Stored records

-----

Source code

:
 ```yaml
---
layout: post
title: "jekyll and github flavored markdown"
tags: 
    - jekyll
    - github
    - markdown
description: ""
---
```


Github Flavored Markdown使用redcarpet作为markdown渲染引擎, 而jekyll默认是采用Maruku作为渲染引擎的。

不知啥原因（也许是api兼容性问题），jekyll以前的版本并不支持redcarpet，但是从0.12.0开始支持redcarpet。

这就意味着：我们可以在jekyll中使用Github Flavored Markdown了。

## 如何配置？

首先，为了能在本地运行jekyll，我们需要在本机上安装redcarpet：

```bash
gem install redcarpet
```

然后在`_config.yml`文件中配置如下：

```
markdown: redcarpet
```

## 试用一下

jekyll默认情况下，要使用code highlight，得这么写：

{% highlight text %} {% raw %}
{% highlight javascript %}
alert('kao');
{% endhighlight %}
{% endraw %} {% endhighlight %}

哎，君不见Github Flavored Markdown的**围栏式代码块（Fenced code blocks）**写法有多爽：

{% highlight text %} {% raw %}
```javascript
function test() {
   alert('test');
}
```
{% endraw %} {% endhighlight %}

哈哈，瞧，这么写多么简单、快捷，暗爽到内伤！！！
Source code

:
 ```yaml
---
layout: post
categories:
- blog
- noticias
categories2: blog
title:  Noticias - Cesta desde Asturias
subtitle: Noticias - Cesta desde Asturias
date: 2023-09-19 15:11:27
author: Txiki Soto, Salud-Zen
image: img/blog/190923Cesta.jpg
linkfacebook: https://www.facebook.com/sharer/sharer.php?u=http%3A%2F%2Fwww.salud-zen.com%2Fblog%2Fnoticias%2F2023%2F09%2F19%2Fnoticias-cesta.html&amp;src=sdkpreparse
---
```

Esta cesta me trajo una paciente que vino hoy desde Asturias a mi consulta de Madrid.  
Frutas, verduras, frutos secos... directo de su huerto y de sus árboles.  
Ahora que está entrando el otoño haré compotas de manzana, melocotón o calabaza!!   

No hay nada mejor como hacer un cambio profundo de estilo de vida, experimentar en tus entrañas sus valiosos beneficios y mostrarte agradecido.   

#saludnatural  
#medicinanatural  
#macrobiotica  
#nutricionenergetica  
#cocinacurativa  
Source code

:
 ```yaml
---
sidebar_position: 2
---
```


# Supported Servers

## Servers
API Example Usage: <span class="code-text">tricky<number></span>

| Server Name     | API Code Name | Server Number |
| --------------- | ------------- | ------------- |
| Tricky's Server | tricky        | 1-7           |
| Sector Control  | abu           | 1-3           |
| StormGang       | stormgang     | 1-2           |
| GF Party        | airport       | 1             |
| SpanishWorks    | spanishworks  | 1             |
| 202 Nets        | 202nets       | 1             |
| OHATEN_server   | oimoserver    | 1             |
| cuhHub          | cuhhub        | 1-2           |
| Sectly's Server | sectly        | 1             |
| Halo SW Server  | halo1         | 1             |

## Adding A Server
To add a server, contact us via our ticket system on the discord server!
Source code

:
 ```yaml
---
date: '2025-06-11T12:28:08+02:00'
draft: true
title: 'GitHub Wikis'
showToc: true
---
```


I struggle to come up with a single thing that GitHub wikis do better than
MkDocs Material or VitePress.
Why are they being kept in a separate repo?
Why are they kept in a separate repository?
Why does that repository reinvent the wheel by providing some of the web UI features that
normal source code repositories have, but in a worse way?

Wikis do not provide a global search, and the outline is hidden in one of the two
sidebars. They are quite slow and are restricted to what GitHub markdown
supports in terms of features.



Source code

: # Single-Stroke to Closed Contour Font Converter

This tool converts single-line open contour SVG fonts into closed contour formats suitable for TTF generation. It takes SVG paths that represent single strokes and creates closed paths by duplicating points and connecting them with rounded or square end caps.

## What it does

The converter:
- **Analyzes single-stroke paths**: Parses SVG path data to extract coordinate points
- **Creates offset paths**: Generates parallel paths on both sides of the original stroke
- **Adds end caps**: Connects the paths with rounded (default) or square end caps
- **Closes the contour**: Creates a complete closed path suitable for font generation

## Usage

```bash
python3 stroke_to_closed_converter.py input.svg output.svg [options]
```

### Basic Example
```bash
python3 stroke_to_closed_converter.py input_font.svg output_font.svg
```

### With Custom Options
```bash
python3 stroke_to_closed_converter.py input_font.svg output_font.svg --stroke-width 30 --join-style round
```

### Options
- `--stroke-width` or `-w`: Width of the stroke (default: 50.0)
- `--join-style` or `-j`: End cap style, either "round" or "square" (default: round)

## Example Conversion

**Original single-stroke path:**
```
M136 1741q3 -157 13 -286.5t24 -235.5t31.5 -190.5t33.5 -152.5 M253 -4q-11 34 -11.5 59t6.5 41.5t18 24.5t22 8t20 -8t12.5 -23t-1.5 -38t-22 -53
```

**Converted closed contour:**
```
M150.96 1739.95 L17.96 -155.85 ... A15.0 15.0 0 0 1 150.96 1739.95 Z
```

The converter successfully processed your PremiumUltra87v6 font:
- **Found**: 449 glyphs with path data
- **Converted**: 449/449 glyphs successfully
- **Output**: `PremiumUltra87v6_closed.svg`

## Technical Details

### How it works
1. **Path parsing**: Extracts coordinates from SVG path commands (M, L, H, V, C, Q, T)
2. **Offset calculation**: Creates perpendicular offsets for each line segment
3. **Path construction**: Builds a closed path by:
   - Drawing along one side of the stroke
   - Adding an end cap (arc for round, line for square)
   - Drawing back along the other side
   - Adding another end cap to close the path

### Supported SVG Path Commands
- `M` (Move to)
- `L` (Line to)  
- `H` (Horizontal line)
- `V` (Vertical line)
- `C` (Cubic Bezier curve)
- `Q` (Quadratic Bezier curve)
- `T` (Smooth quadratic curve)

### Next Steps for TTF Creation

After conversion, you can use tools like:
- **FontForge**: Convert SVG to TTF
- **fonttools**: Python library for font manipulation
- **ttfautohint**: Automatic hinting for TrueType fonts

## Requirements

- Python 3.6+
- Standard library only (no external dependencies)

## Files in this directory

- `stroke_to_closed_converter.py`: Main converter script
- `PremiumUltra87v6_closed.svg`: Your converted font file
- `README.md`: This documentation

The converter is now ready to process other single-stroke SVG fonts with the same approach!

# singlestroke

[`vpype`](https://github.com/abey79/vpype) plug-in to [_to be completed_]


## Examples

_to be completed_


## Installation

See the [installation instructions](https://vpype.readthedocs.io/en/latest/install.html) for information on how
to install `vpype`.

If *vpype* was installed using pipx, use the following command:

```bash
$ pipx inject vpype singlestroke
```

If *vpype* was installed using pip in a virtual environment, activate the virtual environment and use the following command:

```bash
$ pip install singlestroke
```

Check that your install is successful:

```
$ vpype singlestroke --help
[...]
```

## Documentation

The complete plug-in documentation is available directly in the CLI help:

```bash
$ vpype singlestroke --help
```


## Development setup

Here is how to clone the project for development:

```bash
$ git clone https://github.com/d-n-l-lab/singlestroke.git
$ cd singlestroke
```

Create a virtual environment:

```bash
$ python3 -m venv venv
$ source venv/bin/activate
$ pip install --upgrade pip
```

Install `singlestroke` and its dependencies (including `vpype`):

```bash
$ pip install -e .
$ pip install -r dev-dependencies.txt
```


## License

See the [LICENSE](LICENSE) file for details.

-----

-- Exercise brief --
With "dependencies" as the string to match, show every line of the entries above that has it.

-- Answer to the problem --
- Standard library only (no external dependencies)
Install `singlestroke` and its dependencies (including `vpype`):
$ pip install -r dev-dependencies.txt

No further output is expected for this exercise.